- WHAT TO DO
Nothing in the data may be omitted; output it all verbatim.

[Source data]
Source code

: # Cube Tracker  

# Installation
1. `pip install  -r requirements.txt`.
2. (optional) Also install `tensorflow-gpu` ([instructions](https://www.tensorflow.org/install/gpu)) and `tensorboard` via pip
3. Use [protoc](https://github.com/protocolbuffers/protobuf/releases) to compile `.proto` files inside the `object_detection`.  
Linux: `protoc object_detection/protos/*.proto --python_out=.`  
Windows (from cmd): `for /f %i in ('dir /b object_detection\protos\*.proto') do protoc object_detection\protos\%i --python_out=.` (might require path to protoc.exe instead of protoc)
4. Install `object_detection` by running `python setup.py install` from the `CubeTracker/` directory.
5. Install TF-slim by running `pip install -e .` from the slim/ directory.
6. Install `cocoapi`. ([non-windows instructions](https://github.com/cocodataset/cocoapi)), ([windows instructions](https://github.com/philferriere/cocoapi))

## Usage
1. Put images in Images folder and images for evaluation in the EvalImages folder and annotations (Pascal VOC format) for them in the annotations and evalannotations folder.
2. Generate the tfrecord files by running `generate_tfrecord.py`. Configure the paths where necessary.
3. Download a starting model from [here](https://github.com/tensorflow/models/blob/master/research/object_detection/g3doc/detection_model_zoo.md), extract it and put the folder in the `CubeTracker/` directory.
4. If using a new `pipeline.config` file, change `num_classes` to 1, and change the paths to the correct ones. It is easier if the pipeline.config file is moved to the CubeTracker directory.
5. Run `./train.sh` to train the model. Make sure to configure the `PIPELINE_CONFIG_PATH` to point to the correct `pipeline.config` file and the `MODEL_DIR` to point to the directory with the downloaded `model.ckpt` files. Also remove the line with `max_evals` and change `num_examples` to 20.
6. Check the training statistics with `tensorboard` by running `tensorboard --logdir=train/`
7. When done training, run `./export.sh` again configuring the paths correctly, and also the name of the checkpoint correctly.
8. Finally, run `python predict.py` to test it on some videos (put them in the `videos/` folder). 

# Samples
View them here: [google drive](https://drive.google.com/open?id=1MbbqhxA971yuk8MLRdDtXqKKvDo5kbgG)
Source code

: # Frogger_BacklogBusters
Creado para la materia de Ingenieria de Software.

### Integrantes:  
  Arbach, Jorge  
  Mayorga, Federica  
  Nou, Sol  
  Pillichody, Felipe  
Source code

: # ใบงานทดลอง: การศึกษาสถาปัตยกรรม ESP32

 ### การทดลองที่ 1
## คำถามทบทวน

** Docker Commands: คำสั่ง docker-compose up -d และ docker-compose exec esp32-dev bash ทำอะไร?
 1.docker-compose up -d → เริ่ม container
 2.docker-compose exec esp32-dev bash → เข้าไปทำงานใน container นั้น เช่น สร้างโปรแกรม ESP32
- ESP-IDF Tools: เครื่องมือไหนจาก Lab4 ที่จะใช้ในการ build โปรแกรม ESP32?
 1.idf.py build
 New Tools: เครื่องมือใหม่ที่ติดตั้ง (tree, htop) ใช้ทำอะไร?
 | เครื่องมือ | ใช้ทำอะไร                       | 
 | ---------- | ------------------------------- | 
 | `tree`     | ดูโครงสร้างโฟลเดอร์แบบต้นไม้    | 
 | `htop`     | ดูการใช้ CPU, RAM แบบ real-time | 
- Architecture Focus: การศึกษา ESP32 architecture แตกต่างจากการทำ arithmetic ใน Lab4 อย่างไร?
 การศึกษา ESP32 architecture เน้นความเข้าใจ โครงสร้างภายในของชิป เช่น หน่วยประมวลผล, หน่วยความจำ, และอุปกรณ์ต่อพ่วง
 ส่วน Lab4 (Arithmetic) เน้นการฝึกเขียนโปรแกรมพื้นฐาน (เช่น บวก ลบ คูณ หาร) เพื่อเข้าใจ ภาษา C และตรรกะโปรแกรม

- REPLY
Source code

: # Cube Tracker  

# Installation
1. `pip install  -r requirements.txt`.
2. (optional) Also install `tensorflow-gpu` ([instructions](https://www.tensorflow.org/install/gpu)) and `tensorboard` via pip
3. Use [protoc](https://github.com/protocolbuffers/protobuf/releases) to compile `.proto` files inside the `object_detection`.  
Linux: `protoc object_detection/protos/*.proto --python_out=.`  
Windows (from cmd): `for /f %i in ('dir /b object_detection\protos\*.proto') do protoc object_detection\protos\%i --python_out=.` (might require path to protoc.exe instead of protoc)
4. Install `object_detection` by running `python setup.py install` from the `CubeTracker/` directory.
5. Install TF-slim by running `pip install -e .` from the slim/ directory.
6. Install `cocoapi`. ([non-windows instructions](https://github.com/cocodataset/cocoapi)), ([windows instructions](https://github.com/philferriere/cocoapi))

## Usage
1. Put images in Images folder and images for evaluation in the EvalImages folder and annotations (Pascal VOC format) for them in the annotations and evalannotations folder.
2. Generate the tfrecord files by running `generate_tfrecord.py`. Configure the paths where necessary.
3. Download a starting model from [here](https://github.com/tensorflow/models/blob/master/research/object_detection/g3doc/detection_model_zoo.md), extract it and put the folder in the `CubeTracker/` directory.
4. If using a new `pipeline.config` file, change `num_classes` to 1, and change the paths to the correct ones. It is easier if the pipeline.config file is moved to the CubeTracker directory.
5. Run `./train.sh` to train the model. Make sure to configure the `PIPELINE_CONFIG_PATH` to point to the correct `pipeline.config` file and the `MODEL_DIR` to point to the directory with the downloaded `model.ckpt` files. Also remove the line with `max_evals` and change `num_examples` to 20.
6. Check the training statistics with `tensorboard` by running `tensorboard --logdir=train/`
7. When done training, run `./export.sh` again configuring the paths correctly, and also the name of the checkpoint correctly.
8. Finally, run `python predict.py` to test it on some videos (put them in the `videos/` folder). 

# Samples
View them here: [google drive](https://drive.google.com/open?id=1MbbqhxA971yuk8MLRdDtXqKKvDo5kbgG)
Source code

: # Frogger_BacklogBusters
Creado para la materia de Ingenieria de Software.

### Integrantes:  
  Arbach, Jorge  
  Mayorga, Federica  
  Nou, Sol  
  Pillichody, Felipe  
Source code

: # ใบงานทดลอง: การศึกษาสถาปัตยกรรม ESP32

 ### การทดลองที่ 1
## คำถามทบทวน

** Docker Commands: คำสั่ง docker-compose up -d และ docker-compose exec esp32-dev bash ทำอะไร?
 1.docker-compose up -d → เริ่ม container
 2.docker-compose exec esp32-dev bash → เข้าไปทำงานใน container นั้น เช่น สร้างโปรแกรม ESP32
- ESP-IDF Tools: เครื่องมือไหนจาก Lab4 ที่จะใช้ในการ build โปรแกรม ESP32?
 1.idf.py build
 New Tools: เครื่องมือใหม่ที่ติดตั้ง (tree, htop) ใช้ทำอะไร?
 | เครื่องมือ | ใช้ทำอะไร                       | 
 | ---------- | ------------------------------- | 
 | `tree`     | ดูโครงสร้างโฟลเดอร์แบบต้นไม้    | 
 | `htop`     | ดูการใช้ CPU, RAM แบบ real-time | 
- Architecture Focus: การศึกษา ESP32 architecture แตกต่างจากการทำ arithmetic ใน Lab4 อย่างไร?
 การศึกษา ESP32 architecture เน้นความเข้าใจ โครงสร้างภายในของชิป เช่น หน่วยประมวลผล, หน่วยความจำ, และอุปกรณ์ต่อพ่วง
 ส่วน Lab4 (Arithmetic) เน้นการฝึกเขียนโปรแกรมพื้นฐาน (เช่น บวก ลบ คูณ หาร) เพื่อเข้าใจ ภาษา C และตรรกะโปรแกรม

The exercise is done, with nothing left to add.